▶ **PROVIDED RECORDS**

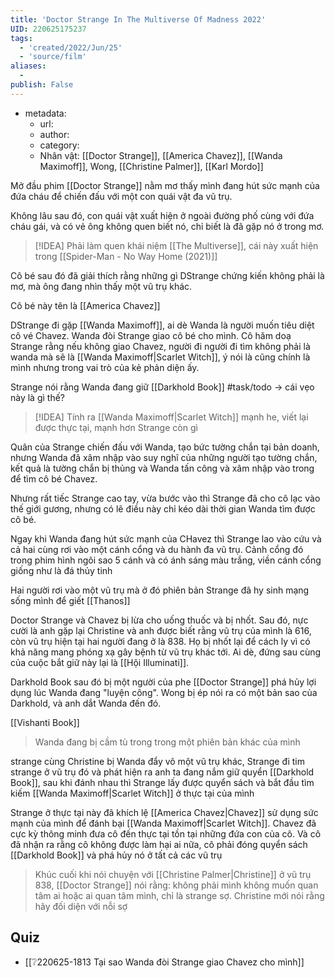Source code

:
 ```yaml
---
title: 'Doctor Strange In The Multiverse Of Madness 2022'
UID: 220625175237
tags:
  - 'created/2022/Jun/25'
  - 'source/film'
aliases:
  - 
publish: False
---
```

- metadata:
	- url:
	- author:
	- category:
	- Nhân vật: [[Doctor Strange]], [[America Chavez]], [[Wanda Maximoff]], Wong, [[Christine Palmer]], [[Karl Mordo]]

Mở đầu phim [[Doctor Strange]] nằm mơ thấy mình đang hút sức mạnh của đứa cháu để chiến đấu với một con quái vật đa vũ trụ.

Không lâu sau đó, con quái vật xuất hiện ở ngoài đường phố cùng với đứa cháu gái, và có vẻ ông không quen biết nó, chỉ biết là đã gặp nó ở trong mơ.

> [!IDEA]
> Phải làm quen khái niệm [[The Multiverse]], cái này xuất hiện trong [[Spider-Man - No Way Home (2021)]]

Cô bé sau đó đã giải thích rằng những gì DStrange chứng kiến không phải là mơ, mà ông đang nhìn thấy một vũ trụ khác.

Cô bé này tên là [[America Chavez]]

DStrange đi gặp [[Wanda Maximoff]], ai dè Wanda là người muốn tiêu diệt cô vé Chavez. Wanda đòi Strange giao cô bé cho mình. Cô hăm doạ Strange rằng nếu không giao Chavez, người đi người đi tìm không phải là wanda mà sẽ là [[Wanda Maximoff|Scarlet Witch]], ý nói là cũng chính là mình nhưng trong vai trò của kẻ phản diện ấy.

Strange nói rằng Wanda đang giữ [[Darkhold Book]] #task/todo -> cái vẹo này là gì thế?

> [!IDEA]
> Tính ra [[Wanda Maximoff|Scarlet Witch]] mạnh he, viết lại được thực tại, mạnh hơn Strange còn gì

Quân của Strange chiến đấu với Wanda, tạo bức tường chắn tại bản doanh, nhưng Wanda đã xâm nhập vào suy nghĩ của những người tạo tường chắn, kết quả là tường chắn bị thủng và Wanda tấn công và xâm nhập vào trong để tìm cô bé Chavez.

Nhưng rất tiếc Strange cao tay, vừa bước vào thì Strange đã cho cô lạc vào thế giới gương, nhưng có lẽ điều này chỉ kéo dài thời gian Wanda tìm được cô bé.

Ngay khi Wanda đang hút sức mạnh của CHavez thì Strange lao vào cứu và cả hai cùng rơi vào một cánh cổng và du hành đa vũ trụ. Cảnh cổng đó trong phim hình ngôi sao 5 cánh và có ánh sáng màu trắng, viền cánh cổng giống như là đá thủy tinh

Hai người rơi vào một vũ trụ mà ở đó phiên bản Strange đã hy sinh mạng sống mình để giết [[Thanos]]

Doctor Strange và Chavez bị lừa cho uống thuốc và bị nhốt. Sau đó, nực cười là anh gặp lại Christine và anh được biết rằng vũ trụ của mình là 616, còn vũ trụ hiện tại hai người đang ở là 838. Họ bị nhốt lại để cách ly vì có khả năng mang phóng xạ gây bệnh từ vũ trụ khác tới. Ai dè, đứng sau cùng của cuộc bắt giữ này lại là [[Hội Illuminati]].

Darkhold Book sau đó bị một người của phe [[Doctor Strange]] phá hủy lợi dụng lúc Wanda đang "luyện công".  Wong bị ép nói ra có một bản sao của  Darkhold, và anh dắt Wanda đến đó.

[[Vishanti Book]]

> Wanda đang bị cầm tù trong trong một phiên bản khác của mình

strange cùng Christine bị Wanda đẩy vô một vũ trụ khác, Strange đi tim strange ở vũ trụ đó và phát hiện ra anh ta đang nắm giữ quyển [[Darkhold Book]], sau khi đánh nhau thì Strange lấy được quyển sách và bắt đầu tìm kiếm [[Wanda Maximoff|Scarlet Witch]] ở thực tại của mình

Strange ở thực tại này đã khích lệ [[America Chavez|Chavez]] sử dụng sức mạnh của mình để đánh bại [[Wanda Maximoff|Scarlet Witch]]. Chavez đã cực kỳ thông minh đưa cô đến thực tại tồn tại những đứa con của cô. Và cô đã nhận ra rằng cô không được làm hại ai nữa, cô phải đóng quyển sách [[Darkhold Book]] và phá hủy nó ở tất cả các vũ trụ

> Khúc cuối khi nói chuyện với [[Christine Palmer|Christine]] ở vũ trụ 838, [[Doctor Strange]] nói rằng: không phải mình không muốn quan tâm ai hoặc ai quan tâm mình, chỉ là strange sợ. Christine mới nói rằng hãy đối diện với nỗi sợ

## Quiz
- [[❔220625-1813 Tại sao Wanda đòi Strange giao Chavez cho mình]]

▶ **EXERCISE**
Copy every entry above exactly as it stands, but leave the pictures out.

▶ **TASK SOLUTION**
Source code

:
 ```yaml
---
title: 'Doctor Strange In The Multiverse Of Madness 2022'
UID: 220625175237
tags:
  - 'created/2022/Jun/25'
  - 'source/film'
aliases:
  - 
publish: False
---
```

- metadata:
	- url:
	- author:
	- category:
	- Nhân vật: [[Doctor Strange]], [[America Chavez]], [[Wanda Maximoff]], Wong, [[Christine Palmer]], [[Karl Mordo]]

Mở đầu phim [[Doctor Strange]] nằm mơ thấy mình đang hút sức mạnh của đứa cháu để chiến đấu với một con quái vật đa vũ trụ.

Không lâu sau đó, con quái vật xuất hiện ở ngoài đường phố cùng với đứa cháu gái, và có vẻ ông không quen biết nó, chỉ biết là đã gặp nó ở trong mơ.

> [!IDEA]
> Phải làm quen khái niệm [[The Multiverse]], cái này xuất hiện trong [[Spider-Man - No Way Home (2021)]]

Cô bé sau đó đã giải thích rằng những gì DStrange chứng kiến không phải là mơ, mà ông đang nhìn thấy một vũ trụ khác.

Cô bé này tên là [[America Chavez]]

DStrange đi gặp [[Wanda Maximoff]], ai dè Wanda là người muốn tiêu diệt cô vé Chavez. Wanda đòi Strange giao cô bé cho mình. Cô hăm doạ Strange rằng nếu không giao Chavez, người đi người đi tìm không phải là wanda mà sẽ là [[Wanda Maximoff|Scarlet Witch]], ý nói là cũng chính là mình nhưng trong vai trò của kẻ phản diện ấy.

Strange nói rằng Wanda đang giữ [[Darkhold Book]] #task/todo -> cái vẹo này là gì thế?

> [!IDEA]
> Tính ra [[Wanda Maximoff|Scarlet Witch]] mạnh he, viết lại được thực tại, mạnh hơn Strange còn gì

Quân của Strange chiến đấu với Wanda, tạo bức tường chắn tại bản doanh, nhưng Wanda đã xâm nhập vào suy nghĩ của những người tạo tường chắn, kết quả là tường chắn bị thủng và Wanda tấn công và xâm nhập vào trong để tìm cô bé Chavez.

Nhưng rất tiếc Strange cao tay, vừa bước vào thì Strange đã cho cô lạc vào thế giới gương, nhưng có lẽ điều này chỉ kéo dài thời gian Wanda tìm được cô bé.

Ngay khi Wanda đang hút sức mạnh của CHavez thì Strange lao vào cứu và cả hai cùng rơi vào một cánh cổng và du hành đa vũ trụ. Cảnh cổng đó trong phim hình ngôi sao 5 cánh và có ánh sáng màu trắng, viền cánh cổng giống như là đá thủy tinh

Hai người rơi vào một vũ trụ mà ở đó phiên bản Strange đã hy sinh mạng sống mình để giết [[Thanos]]

Doctor Strange và Chavez bị lừa cho uống thuốc và bị nhốt. Sau đó, nực cười là anh gặp lại Christine và anh được biết rằng vũ trụ của mình là 616, còn vũ trụ hiện tại hai người đang ở là 838. Họ bị nhốt lại để cách ly vì có khả năng mang phóng xạ gây bệnh từ vũ trụ khác tới. Ai dè, đứng sau cùng của cuộc bắt giữ này lại là [[Hội Illuminati]].

Darkhold Book sau đó bị một người của phe [[Doctor Strange]] phá hủy lợi dụng lúc Wanda đang "luyện công".  Wong bị ép nói ra có một bản sao của  Darkhold, và anh dắt Wanda đến đó.

[[Vishanti Book]]

> Wanda đang bị cầm tù trong trong một phiên bản khác của mình

strange cùng Christine bị Wanda đẩy vô một vũ trụ khác, Strange đi tim strange ở vũ trụ đó và phát hiện ra anh ta đang nắm giữ quyển [[Darkhold Book]], sau khi đánh nhau thì Strange lấy được quyển sách và bắt đầu tìm kiếm [[Wanda Maximoff|Scarlet Witch]] ở thực tại của mình

Strange ở thực tại này đã khích lệ [[America Chavez|Chavez]] sử dụng sức mạnh của mình để đánh bại [[Wanda Maximoff|Scarlet Witch]]. Chavez đã cực kỳ thông minh đưa cô đến thực tại tồn tại những đứa con của cô. Và cô đã nhận ra rằng cô không được làm hại ai nữa, cô phải đóng quyển sách [[Darkhold Book]] và phá hủy nó ở tất cả các vũ trụ

> Khúc cuối khi nói chuyện với [[Christine Palmer|Christine]] ở vũ trụ 838, [[Doctor Strange]] nói rằng: không phải mình không muốn quan tâm ai hoặc ai quan tâm mình, chỉ là strange sợ. Christine mới nói rằng hãy đối diện với nỗi sợ

## Quiz
- [[❔220625-1813 Tại sao Wanda đòi Strange giao Chavez cho mình]]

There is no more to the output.